Mertens si racconta: “Scudetto del Napoli dopo il mio addio? Non sono invidioso, ho festeggiato”

Dries Mertens si racconta tra Napoli e retroscena


Dries Mertens è e resterà uno dei personaggi più amati a Napoli, il belga che ha incarnato perfettamente lo spirito azzurro è diventato con gli anni uno dei beniamini di tutti, fino ad arrivare al soprannome “Ciro“, nome che poi il calciatore ha dato al suo primogenito. Un’esperienza calcistica finita a causa di un rinnovo mai arrivato, nell’estate prima dello storico Scudetto. Questo tema e tanti altri sono stati analizzati proprio da Mertens durante un’intervista a Prima Tv durante la trasmissione ‘Delietta Gol’.

Mertens e le parole sul Napoli, tra l’addio e lo Scudetto

Il calciatore belga racconta così il suo ritorno a Napoli di questi giorni: “Tornare a Castel Volturno è stato emozionante. E’ la prima volta che sono tornato, ho avuto modo di rivedere i ragazzi e poi rivedere anche gli spogliatoi, sono state belle emozioni. Ho trovato una bella atmosfera. Anche se quest’anno non è andata come volevamo io credo ancora nella qualificazione Champions e anche loro ci devono credere. Ho visto bene i ragazzi, io ho lavorato con Calzona e credo nella filosofia dello staff”.

Sullo Scudetto vinto dal Calcio Napoli l’anno dopo il suo addio:  “È stato bellissimo, emozionante, nessuna invidia perché dopo tanti anni sono diventato un tifoso del Napoli.

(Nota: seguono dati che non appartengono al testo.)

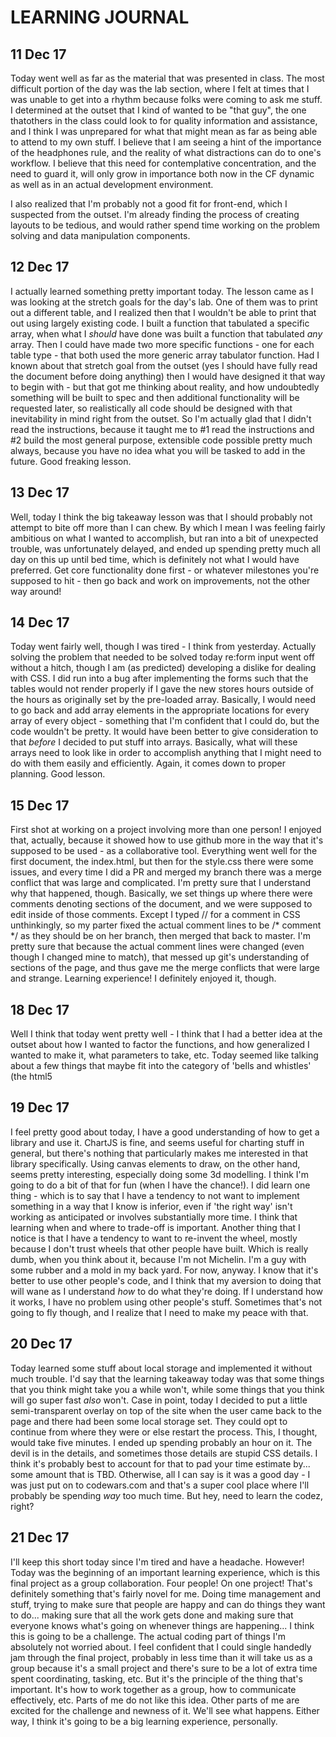 # LEARNING JOURNAL

11 Dec 17
---
Today went well as far as the material that was presented in class. The most difficult portion of the day was the lab section, where I felt at times that I was unable to get into a rhythm because folks were coming to ask me stuff. I determined at the outset that I kind of wanted to be "that guy", the one thatothers in the class could look to for quality information and assistance, and I think I was unprepared for what that might mean as far as being able to attend to my own stuff. I believe that I am seeing a hint of the importance of the headphones rule, and the reality of what distractions can do to one's workflow. I believe that this need for contemplative concentration, and the need to guard it, will only grow in importance both now in the CF dynamic as well as in an actual development environment.

I also realized that I'm probably not a good fit for front-end, which I suspected from the outset. I'm already finding the process of creating layouts to be tedious, and would rather spend time working on the problem solving and data manipulation components.


12 Dec 17
---
I actually learned something pretty important today. The lesson came as I was looking at the stretch goals for the day's lab. One of them was to print out a different table, and I realized then that I wouldn't be able to print that out using largely existing code. I built a function that tabulated a specific array, when what I *should* have done was built a function that tabulated *any* array. Then I could have made two more specific functions - one for each table type - that both used the more generic array tabulator function. Had I known about that stretch goal from the outset (yes I should have fully read the document before doing anything) then I would have designed it that way to begin with - but that got me thinking about reality, and how undoubtedly something will be built to spec and then additional functionality will be requested later, so realistically all code should be designed with that inevitability in mind right from the outset. So I'm actually glad that I didn't read the instructions, because it taught me to #1 read the instructions and #2 build the most general purpose, extensible code possible pretty much always, because you have no idea what you will be tasked to add in the future. Good freaking lesson.

13 Dec 17
---
Well, today I think the big takeaway lesson was that I should probably not attempt to bite off more than I can chew. By which I mean I was feeling fairly ambitious on what I wanted to accomplish, but ran into a bit of unexpected trouble, was unfortunately delayed, and ended up spending pretty much all day on this up until bed time, which is definitely not what I would have preferred. Get core functionality done first - or whatever milestones you're supposed to hit - then go back and work on improvements, not the other way around!

14 Dec 17
---
Today went fairly well, though I was tired - I think from yesterday. Actually solving the problem that needed to be solved today re:form input went off without a hitch, though I am (as predicted) developing a dislike for dealing with CSS. I did run into a bug after implementing the forms such that the tables would not render properly if I gave the new stores hours outside of the hours as originally set by the pre-loaded array. Basically, I would need to go back and add array elements in the appropriate locations for every array of every object - something that I'm confident that I could do, but the code wouldn't be pretty. It would have been better to give consideration to that *before* I decided to put stuff into arrays. Basically, what will these arrays need to look like in order to accomplish anything that I might need to do with them easily and efficiently. Again, it comes down to proper planning. Good lesson.

15 Dec 17
---
First shot at working on a project involving more than one person! I enjoyed that, actually, because it showed how to use github more in the way that it's supposed to be used - as a collaborative tool. Everything went well for the first document, the index.html, but then for the style.css there were some issues, and every time I did a PR and merged my branch there was a merge conflict that was large and complicated. I'm pretty sure that I understand why that happened, though. Basically, we set things up where there were comments denoting sections of the document, and we were supposed to edit inside of those comments. Except I typed // for a comment in CSS unthinkingly, so my parter fixed the actual comment lines to be /* comment */ as they should be on her branch, then merged that back to master. I'm pretty sure that because the actual comment lines were changed (even though I changed mine to match), that messed up git's understanding of sections of the page, and thus gave me the merge conflicts that were large and strange. Learning experience! I definitely enjoyed it, though.

18 Dec 17
---
Well I think that today went pretty well - I think that I had a better idea at the outset about how I wanted to factor the functions, and how generalized I wanted to make it, what parameters to take, etc. Today seemed like talking about a few things that maybe fit into the category of 'bells and whistles' (the html5 <audio> and <video> tags), followed by attempting to put into practice what we currently know about the javascript language. I think it was kind of nice to have a bit of a break from jamming in new material, but I'm ready for tomorrow and hopefully some exciting new content.

19 Dec 17
---
I feel pretty good about today, I have a good understanding of how to get a library and use it. ChartJS is fine, and seems useful for charting stuff in general, but there's nothing that particularly makes me interested in that library specifically. Using canvas elements to draw, on the other hand, seems pretty interesting, especially doing some 3d modelling. I think I'm going to do a bit of that for fun (when I have the chance!). I did learn one thing - which is to say that I have a tendency to not want to implement something in a way that I know is inferior, even if 'the right way' isn't working as anticipated or involves substantially more time. I think that learning when and where to trade-off is important. Another thing that I notice is that I have a tendency to want to re-invent the wheel, mostly because I don't trust wheels that other people have built. Which is really dumb, when you think about it, because I'm not Michelin. I'm a guy with some rubber and a mold in my back yard. For now, anyway. I know that it's better to use other people's code, and I think that my aversion to doing that will wane as I understand *how* to do what they're doing. If I understand how it works, I have no problem using other people's stuff. Sometimes that's not going to fly though, and I realize that I need to make my peace with that.

20 Dec 17
---
Today learned some stuff about local storage and implemented it without much trouble. I'd say that the learning takeaway today was that some things that you think might take you a while won't, while some things that you think will go super fast *also* won't. Case in point, today I decided to put a little semi-transparent overlay on top of the site when the user came back to the page and there had been some local storage set. They could opt to continue from where they were or else restart the process. This, I thought, would take five minutes. I ended up spending probably an hour on it. The devil is in the details, and sometimes those details are stupid CSS details. I think it's probably best to account for that to pad your time estimate by... some amount that is TBD. Otherwise, all I can say is it was a good day - I was just put on to codewars.com and that's a super cool place where I'll probably be spending *way* too much time. But hey, need to learn the codez, right?

21 Dec 17
---
I'll keep this short today since I'm tired and have a headache. However! Today was the beginning of an important learning experience, which is this final project as a group collaboration. Four people! On one project! That's definitely something that's fairly novel for me. Doing time management and stuff, trying to make sure that people are happy and can do things they want to do... making sure that all the work gets done and making sure that everyone knows what's going on whenever things are happening... I think this is going to be a challenge. The actual coding part of things I'm absolutely not worried about. I feel confident that I could single handedly jam through the final project, probably in less time than it will take us as a group because it's a small project and there's sure to be a lot of extra time spent coordinating, tasking, etc. But it's the principle of the thing that's important. It's how to work together as a group, how to communicate effectively, etc. Parts of me do not like this idea. Other parts of me are excited for the challenge and newness of it. We'll see what happens. Either way, I think it's going to be a big learning experience, personally.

Quando cambi squadra ti concentri sul nuovo progetto, ma ho sempre avuto un occhio su dove stavo. Dopo aver giocato tanti anni con i tuoi compagni la consideri una famiglia ed è bello vedere la tua famiglia vincere una cosa così e io so cosa significa anche per me, per Napoli, per i ragazzi, per Spalletti e per tutti i giocatori…è stato un anno incredibile, ho visto tutte le partite e hanno giocato un calcio incredibile e io ho anche festeggiato. Mi sento ancora con i calciatori con cui ho giocato nel Napoli e nella squadra attuale ce ne sono tanti con i quali ho giocato ed è stato bello rivederli. Perché sono andato via? Perché non ce la facevo più, ero diventato più lento e allora…”.